A noite de 21 de julho foi de festa no Museu de Arte Contemporânea Raimundo Oliveira, em razão das comemorações dos seus vinte anos de fundação. Como parte, foi lançada a antologia que reúne as 18 poesias melhores classificadas no II Concurso Municipal de Poesia de Feira de Santana Prêmio Gastão Guimarães.
        
Com direção de Glaide Gavim, participantes de oficinas realizadas no MAC apresentam a performance “Dance comigo”, aberta a participação de todos.
Diretor de Cultura, Luiz Augusto Oliveira elogiou o MAC, que, na sua visão, é um marco nas artes plásticas e que ao longo das duas décadas contribuiu para o engrandecimento do setor.

Ele representou o presidente da Funtitec Egberto Costa, Antônio Carlos Coelho. “O MAC é um espaço democrático onde todas as maneiras de manifestação são bem vindas”.
O jornalista Helder Alencar, neto de Gastão Guimarães, elogiou a iniciativa de homenagear o médico e poeta. “Foi uma pessoa que trabalhou pelos feirenses e, por isso, merece todas as homenagens”.       

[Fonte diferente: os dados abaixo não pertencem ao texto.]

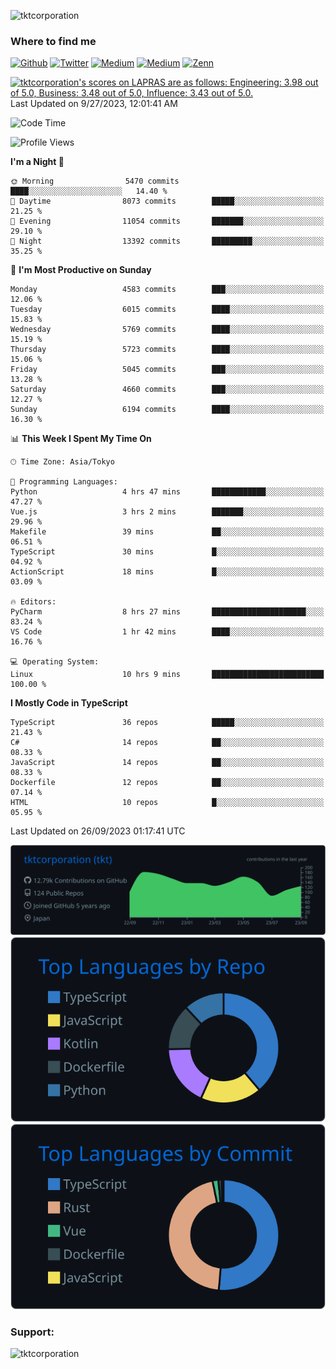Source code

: <p align="left"> <img src="https://komarev.com/ghpvc/?username=tktcorporation&label=Profile%20views&color=0e75b6&style=flat" alt="tktcorporation" /> </p>

<h3>Where to find me</h3>
<p>
<a href="https://github.com/tktcorporation" target="_blank"><img alt="Github" src="https://img.shields.io/badge/GitHub-%2312100E.svg?&style=for-the-badge&logo=Github&logoColor=white" /></a>
<a href="https://twitter.com/tktcorporation" target="_blank"><img alt="Twitter" src="https://img.shields.io/badge/twitter-%231DA1F2.svg?&style=for-the-badge&logo=twitter&logoColor=white" /></a>
<a href="https://www.linkedin.com/in/tktcorporation" target="_blank"><img alt="Medium" src="https://img.shields.io/badge/linkdin-0a66c2.svg?&style=for-the-badge&logo=linkedin&logoColor=white" /></a>
<a href="https://qiita.com/tktcorporation" target="_blank"><img alt="Medium" src="https://img.shields.io/badge/qiita-55C500.svg?&style=for-the-badge&logo=qiita&logoColor=white" /></a>
<a href="https://zenn.dev/tktcorporation" target="_blank"><img alt="Zenn" src="https://img.shields.io/badge/Zenn-3EA8FF.svg?&style=for-the-badge&logo=Zenn&logoColor=white" /></a>
</p>

<!--START_SECTION:lapras-card-->
<p ><a href="https://lapras.com/public/tktcorporation" target="_blank" rel="noopener noreferrer"><img alt="tktcorporation's scores on LAPRAS are as follows: Engineering: 3.98 out of 5.0, Business: 3.48 out of 5.0, Influence: 3.43 out of 5.0." src="https://lapras-card-generator.vercel.app/api/svg?e=3.98&b=3.48&i=3.43&b1=%23232323&b2=%236d6d6d&i1=%23212121&i2=%23818181&l=en" width="300" ></a>  
Last Updated on 9/27/2023, 12:01:41 AM</p>
<!--END_SECTION:lapras-card-->
  
<!--START_SECTION:waka-->
![Code Time](http://img.shields.io/badge/Code%20Time-1%2C160%20hrs%2047%20mins-blue)

![Profile Views](http://img.shields.io/badge/Profile%20Views-1-blue)

**I'm a Night 🦉** 

```text
🌞 Morning                5470 commits        ████░░░░░░░░░░░░░░░░░░░░░   14.40 % 
🌆 Daytime                8073 commits        █████░░░░░░░░░░░░░░░░░░░░   21.25 % 
🌃 Evening                11054 commits       ███████░░░░░░░░░░░░░░░░░░   29.10 % 
🌙 Night                  13392 commits       █████████░░░░░░░░░░░░░░░░   35.25 % 
```
📅 **I'm Most Productive on Sunday** 

```text
Monday                   4583 commits        ███░░░░░░░░░░░░░░░░░░░░░░   12.06 % 
Tuesday                  6015 commits        ████░░░░░░░░░░░░░░░░░░░░░   15.83 % 
Wednesday                5769 commits        ████░░░░░░░░░░░░░░░░░░░░░   15.19 % 
Thursday                 5723 commits        ████░░░░░░░░░░░░░░░░░░░░░   15.06 % 
Friday                   5045 commits        ███░░░░░░░░░░░░░░░░░░░░░░   13.28 % 
Saturday                 4660 commits        ███░░░░░░░░░░░░░░░░░░░░░░   12.27 % 
Sunday                   6194 commits        ████░░░░░░░░░░░░░░░░░░░░░   16.30 % 
```


📊 **This Week I Spent My Time On** 

```text
🕑︎ Time Zone: Asia/Tokyo

💬 Programming Languages: 
Python                   4 hrs 47 mins       ████████████░░░░░░░░░░░░░   47.27 % 
Vue.js                   3 hrs 2 mins        ███████░░░░░░░░░░░░░░░░░░   29.96 % 
Makefile                 39 mins             ██░░░░░░░░░░░░░░░░░░░░░░░   06.51 % 
TypeScript               30 mins             █░░░░░░░░░░░░░░░░░░░░░░░░   04.92 % 
ActionScript             18 mins             █░░░░░░░░░░░░░░░░░░░░░░░░   03.09 % 

🔥 Editors: 
PyCharm                  8 hrs 27 mins       █████████████████████░░░░   83.24 % 
VS Code                  1 hr 42 mins        ████░░░░░░░░░░░░░░░░░░░░░   16.76 % 

💻 Operating System: 
Linux                    10 hrs 9 mins       █████████████████████████   100.00 % 
```

**I Mostly Code in TypeScript** 

```text
TypeScript               36 repos            █████░░░░░░░░░░░░░░░░░░░░   21.43 % 
C#                       14 repos            ██░░░░░░░░░░░░░░░░░░░░░░░   08.33 % 
JavaScript               14 repos            ██░░░░░░░░░░░░░░░░░░░░░░░   08.33 % 
Dockerfile               12 repos            ██░░░░░░░░░░░░░░░░░░░░░░░   07.14 % 
HTML                     10 repos            █░░░░░░░░░░░░░░░░░░░░░░░░   05.95 % 
```




 Last Updated on 26/09/2023 01:17:41 UTC
<!--END_SECTION:waka-->

[![](https://raw.githubusercontent.com/tktcorporation/tktcorporation/master/profile-summary-card-output/github_dark/0-profile-details.svg)](https://github.com/vn7n24fzkq/github-profile-summary-cards)
[![](https://raw.githubusercontent.com/tktcorporation/tktcorporation/master/profile-summary-card-output/github_dark/1-repos-per-language.svg)](https://github.com/vn7n24fzkq/github-profile-summary-cards) [![](https://raw.githubusercontent.com/tktcorporation/tktcorporation/master/profile-summary-card-output/github_dark/2-most-commit-language.svg)](https://github.com/vn7n24fzkq/github-profile-summary-cards)

<h3 align="left">Support:</h3>
<p><a href="https://www.buymeacoffee.com/tktcorporation"> <img align="left" src="https://cdn.buymeacoffee.com/buttons/v2/default-yellow.png" height="50" width="210" alt="tktcorporation" /></a></p><br><br>
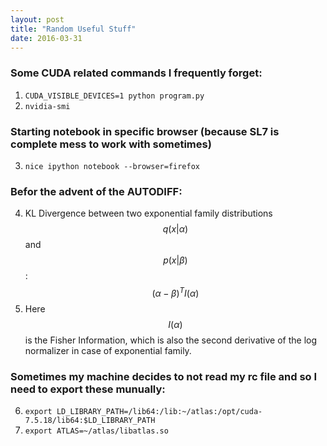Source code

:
 ```yaml
---
layout: post
title: "Random Useful Stuff"
date: 2016-03-31
---
```


### Some CUDA related commands I frequently forget:
1. `CUDA_VISIBLE_DEVICES=1 python program.py`
2. `nvidia-smi`
### Starting notebook in specific browser (because SL7 is complete mess to work with sometimes)
3. `nice ipython notebook --browser=firefox`
### Befor the advent of the AUTODIFF:
4. KL Divergence between two exponential family distributions $$ q(x|\alpha) $$ and $$ p(x| \beta) $$ : 
    $$(\alpha - \beta)^TI(\alpha)$$
5. Here $$ I(\alpha) $$ is the Fisher Information, which is also the second derivative of the log normalizer in case of exponential family. 
### Sometimes my machine decides to not read my rc file and so I need to export these munually:
6. `export LD_LIBRARY_PATH=/lib64:/lib:~/atlas:/opt/cuda-7.5.18/lib64:$LD_LIBRARY_PATH`
7. `export ATLAS=~/atlas/libatlas.so`
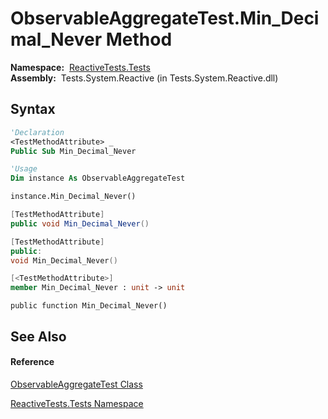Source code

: # ObservableAggregateTest.Min\_Decimal\_Never Method

**Namespace:**  [ReactiveTests.Tests](ReactiveTests.Tests\ReactiveTests.Tests.md)  
**Assembly:**  Tests.System.Reactive (in Tests.System.Reactive.dll)

## Syntax

```vb
'Declaration
<TestMethodAttribute> _
Public Sub Min_Decimal_Never
```

```vb
'Usage
Dim instance As ObservableAggregateTest

instance.Min_Decimal_Never()
```

```csharp
[TestMethodAttribute]
public void Min_Decimal_Never()
```

```c++
[TestMethodAttribute]
public:
void Min_Decimal_Never()
```

```fsharp
[<TestMethodAttribute>]
member Min_Decimal_Never : unit -> unit 
```

```jscript
public function Min_Decimal_Never()
```

## See Also

#### Reference

[ObservableAggregateTest Class](ObservableAggregateTest\ObservableAggregateTest.md)

[ReactiveTests.Tests Namespace](ReactiveTests.Tests\ReactiveTests.Tests.md)




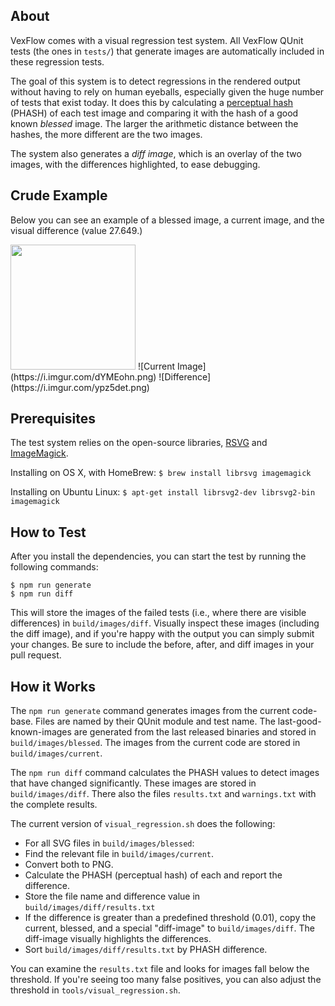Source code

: ## About

VexFlow comes with a visual regression test system. All VexFlow QUnit tests (the ones in `tests/`) that generate images are automatically included in these regression tests.

The goal of this system is to detect regressions in the rendered output without having to rely on human eyeballs, especially given the huge number of tests that exist today. It does this by calculating a [perceptual hash](https://en.wikipedia.org/wiki/Perceptual_hashing) (PHASH) of each test image and comparing it with the hash of a good known _blessed_ image. The larger the arithmetic distance between the hashes, the more different are the two images.

The system also generates a _diff image_, which is an overlay of the two images, with the differences highlighted, to ease debugging.

## Crude Example
Below you can see an example of a blessed image, a current image, and the visual difference (value 27.649.)

<img src="https://i.imgur.com/Oms9i2b.png" width=200>
![Current Image](https://i.imgur.com/dYMEohn.png)
![Difference](https://i.imgur.com/ypz5det.png)

## Prerequisites

The test system relies on the open-source libraries, [RSVG](https://github.com/GNOME/librsvg) and [ImageMagick](http://www.imagemagick.org/).

Installing on OS X, with HomeBrew: `$ brew install librsvg imagemagick`

Installing on Ubuntu Linux: `$ apt-get install librsvg2-dev librsvg2-bin imagemagick`

## How to Test
After you install the dependencies, you can start the test by running the following commands:

```
$ npm run generate
$ npm run diff
```

This will store the images of the failed tests (i.e., where there are visible differences) in `build/images/diff`. Visually inspect these images (including the diff image), and if you're happy with the output you can simply submit your changes. Be sure to include the before, after, and diff images in your pull request.

## How it Works

The `npm run generate` command generates images from the current code-base. Files are named by their QUnit module and test name. The last-good-known-images are generated from the last released binaries and stored in `build/images/blessed`. The images from the current code are stored in `build/images/current`.

The `npm run diff` command calculates the PHASH values to detect images that have changed significantly. These images are stored in `build/images/diff`. There also the files `results.txt` and `warnings.txt` with the complete results.

The current version of `visual_regression.sh` does the following:

* For all SVG files in `build/images/blessed`:
 * Find the relevant file in `build/images/current`.
 * Convert both to PNG.
 * Calculate the PHASH (perceptual hash) of each and report the difference.
 * Store the file name and difference value in `build/images/diff/results.txt`
 * If the difference is greater than a predefined threshold (0.01), copy the current, blessed, and a special "diff-image" to `build/images/diff`. The diff-image visually highlights the differences.
* Sort `build/images/diff/results.txt` by PHASH difference.

You can examine the `results.txt` file and looks for images fall below the threshold. If you're seeing too many false positives, you can also adjust the threshold in `tools/visual_regression.sh`.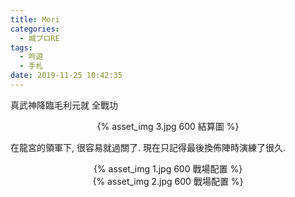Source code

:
 ```yaml
---
title: Mori
categories:
  - 城プロRE
tags:
  - 吟遊
  - 手札
date: 2019-11-25 10:42:35
---
```

真武神降臨毛利元就 全戰功
<center>{% asset_img 3.jpg 600 結算圖 %}</center>

在龍宮的領軍下, 很容易就過關了.
現在只記得最後換佈陣時演練了很久.

<center>{% asset_img 1.jpg 600 戰場配置 %}</center>
<center>{% asset_img 2.jpg 600 戰場配置 %}</center>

Espaço raro". Diz o poeta Antônio Brasileiro ao definir o Museu de Arte Contemporênea Raimundo de Oliveira. "Local adequado", afirma o artista plástico Jorge Galeano. "De repente 20 anos", espanta-se o artista plástico Juraci Dórea.
Juraci tem uma relação afetiva com o espaço: foi um dos seus idealizadores e primeiro diretor. “O MAC é um local que garante o futuro da arte contemporânea em Feira”. Para ele, a linguagem é provocativa e leva ao debate.
Ele ressalta que o espaço também coloca o município na vanguarda, em termos regional, por ser o único do estado com esta vocação. “Ao longo das décadas aqui foram realizadas grandes exposições com nomes conhecidos”.
Participa da exposição comemorativa com a obra “Azul e o tempo”, um pedaço de madeira com parte pintada de azul que mostra a passagem do tempo. “O sonho de todo artista é se comunicar. E a arte moderna é isso”.
Galeano afirmou que a sua carreira se confunde e está diretamente relacionada com a história do MAC. “Tenho uma ligação muito forte com este espaço, onde participei de várias iniciativas". “É um dos bons espaços que a cidade dispõe e onde acontecem coisas importantes”, afirmou Antônio Brasileiro.
Autor de uma instalação – que é uma manifestação artística contemporânea composta por elementos em um ambiente, George Lima, afirmou que a arte é um instrumento para levar as pessoas à reflexão “sobre tudo, inclusive a vida”.
“Compotas” é formada por cem vasos com areia e coberto por um algodão fino, mais uma bolinha de gude no centro. “Inicialmente, a arte contemporânea parece estranha. E isso é bom para o homem”. 

Até o dia 24 de agosto, obras de 20 artistas, que tem história com o museu, ficarão expostas. A entrada é franca.